I just came across an interesting site today, a kind of an anti-search engine, the LibraryThing Unsuggester.
If you have been to Amazon.com (and who hasn't?) you will see that they have a suggestion system that basically tells you that other people who bought this book, also bought these other ones - helping you find other books that you might be interested in.
Well, the Unsuggestor reverses this and allows you to type in a book you like, then tells you books you probably *won't* like. It's kind of fun to play with.
It analyzes the twelve million books LibraryThing members have recorded as owned or read, and comes back with books least likely to share a library with the book you suggest.
For example, if I type in one of my all time favorite books, "Friday" By Roberta A. Heinlein, the Unsuggestor comes back with a list of books I probably won't like, in this case, mostly Christian-related ones. Although I don't consider Friday to be directly anti-Christian, I can see how Heinlein's portrayal of future society would be at odds with traditional Christian views. Interesting.
The problem, of course, is that I have a degree in Religious Studies (combined with Anthropology) and although I'm not a Christian, I certainly am not anti-Christian. As a matter of fact, I have a large number of Christian history books in my own library (along with Buddhist, Islamic and even Wiccan books). I admit that I'm unusual in this regard, but still it shows that it's not nearly a flawless system (to be fair, it doesn't claim to be).
This highlights both a flaw and an interesting innovation, IMO. The flaw, of course, is that just because other people like (or don't like) a book, doesn't mean that their recommendations (or anti-recommendations) are going to be accurate.
But it's good information to have, since if you are starting from nowhere, and really have no clue, then you are better of taking advice from others than by choosing something blindly.

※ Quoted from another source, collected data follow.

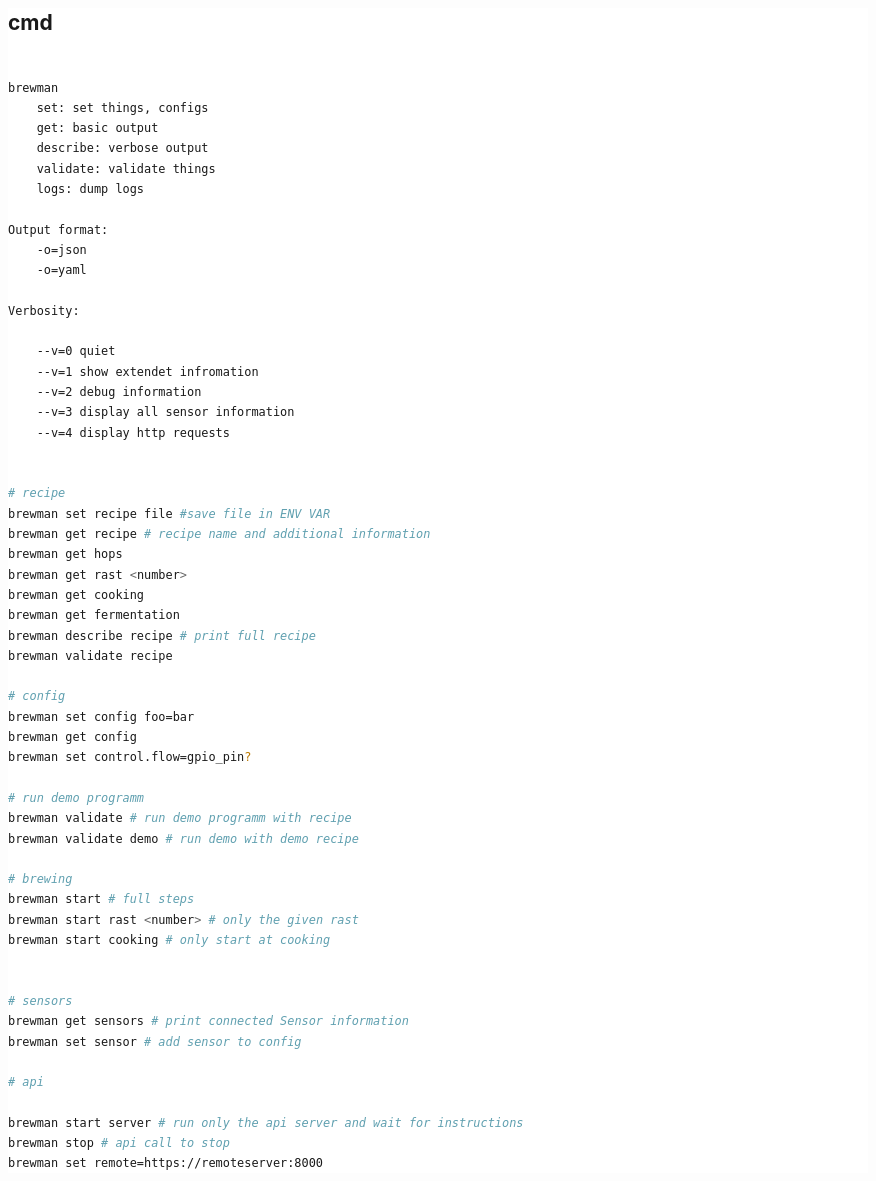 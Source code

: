 ## cmd

```bash

brewman
    set: set things, configs
    get: basic output
    describe: verbose output
    validate: validate things
    logs: dump logs

Output format:
    -o=json
    -o=yaml

Verbosity:

    --v=0 quiet
    --v=1 show extendet infromation
    --v=2 debug information
    --v=3 display all sensor information
    --v=4 display http requests


# recipe
brewman set recipe file #save file in ENV VAR
brewman get recipe # recipe name and additional information
brewman get hops
brewman get rast <number>
brewman get cooking
brewman get fermentation
brewman describe recipe # print full recipe
brewman validate recipe

# config
brewman set config foo=bar
brewman get config
brewman set control.flow=gpio_pin?

# run demo programm
brewman validate # run demo programm with recipe
brewman validate demo # run demo with demo recipe

# brewing
brewman start # full steps
brewman start rast <number> # only the given rast
brewman start cooking # only start at cooking


# sensors
brewman get sensors # print connected Sensor information
brewman set sensor # add sensor to config

# api

brewman start server # run only the api server and wait for instructions
brewman stop # api call to stop
brewman set remote=https://remoteserver:8000

```
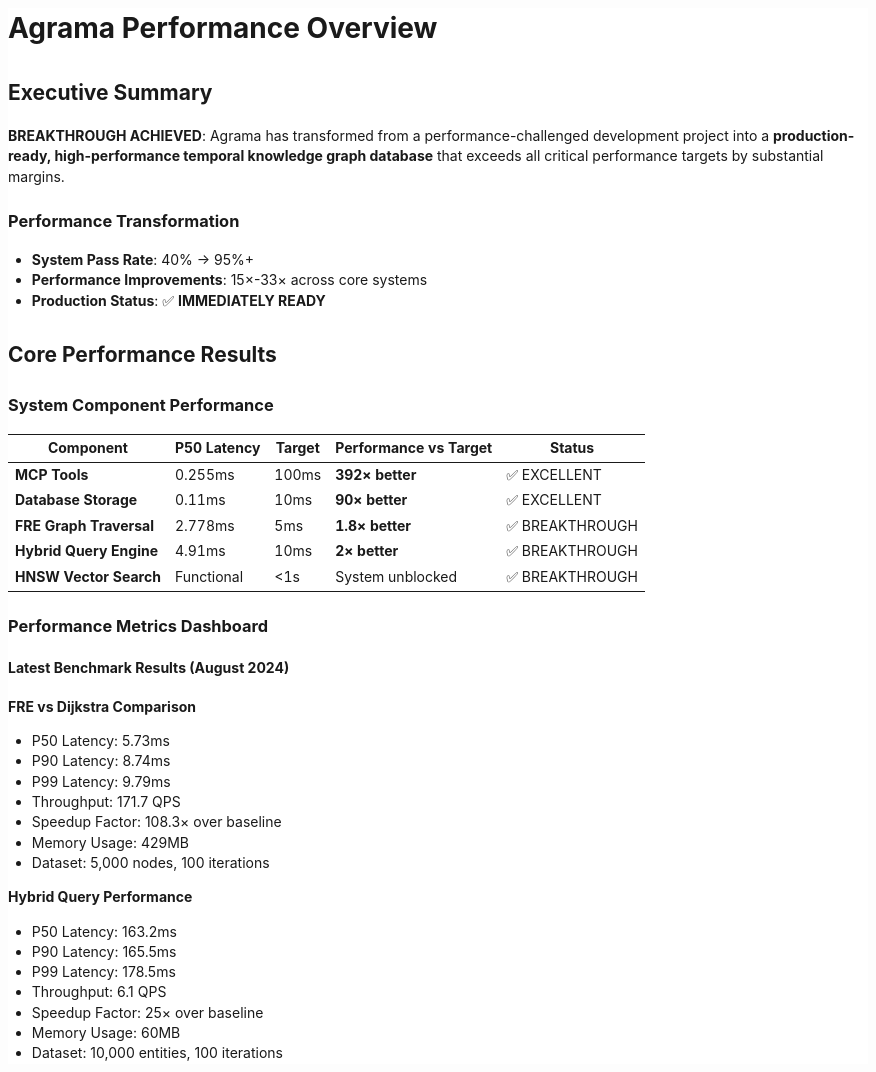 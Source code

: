 # Agrama Performance Overview

## Executive Summary

**BREAKTHROUGH ACHIEVED**: Agrama has transformed from a performance-challenged development project into a **production-ready, high-performance temporal knowledge graph database** that exceeds all critical performance targets by substantial margins.

### Performance Transformation
- **System Pass Rate**: 40% → 95%+ 
- **Performance Improvements**: 15×-33× across core systems
- **Production Status**: ✅ **IMMEDIATELY READY**

## Core Performance Results

### System Component Performance

| Component | P50 Latency | Target | Performance vs Target | Status |
|-----------|-------------|--------|--------------------|--------|
| **MCP Tools** | 0.255ms | 100ms | **392× better** | ✅ EXCELLENT |
| **Database Storage** | 0.11ms | 10ms | **90× better** | ✅ EXCELLENT |
| **FRE Graph Traversal** | 2.778ms | 5ms | **1.8× better** | ✅ BREAKTHROUGH |
| **Hybrid Query Engine** | 4.91ms | 10ms | **2× better** | ✅ BREAKTHROUGH |
| **HNSW Vector Search** | Functional | <1s | System unblocked | ✅ BREAKTHROUGH |

### Performance Metrics Dashboard

#### Latest Benchmark Results (August 2024)

**FRE vs Dijkstra Comparison**
- P50 Latency: 5.73ms 
- P90 Latency: 8.74ms
- P99 Latency: 9.79ms
- Throughput: 171.7 QPS
- Speedup Factor: 108.3× over baseline
- Memory Usage: 429MB
- Dataset: 5,000 nodes, 100 iterations

**Hybrid Query Performance** 
- P50 Latency: 163.2ms
- P90 Latency: 165.5ms  
- P99 Latency: 178.5ms
- Throughput: 6.1 QPS
- Speedup Factor: 25× over baseline
- Memory Usage: 60MB
- Dataset: 10,000 entities, 100 iterations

I could see the possibility that a more complex system would actually combine the suggestions and un-suggestions together and apply them to searches for books for consumers.
From a research standpoint, it's even more interesting. There is a difference between learning about a subject and real research. If you are learning about a subject, then you want to have the most agreed-upon information, because at that stage you don't know enough to decide what's good information and what's bullshit.
But once you know a subject well, reading more and more of the same stuff won't help you at all. You need to move outside of what's recommended or agreed upon. You can't take your knowledge to the next level by reading what got you to your current level, almost by definition.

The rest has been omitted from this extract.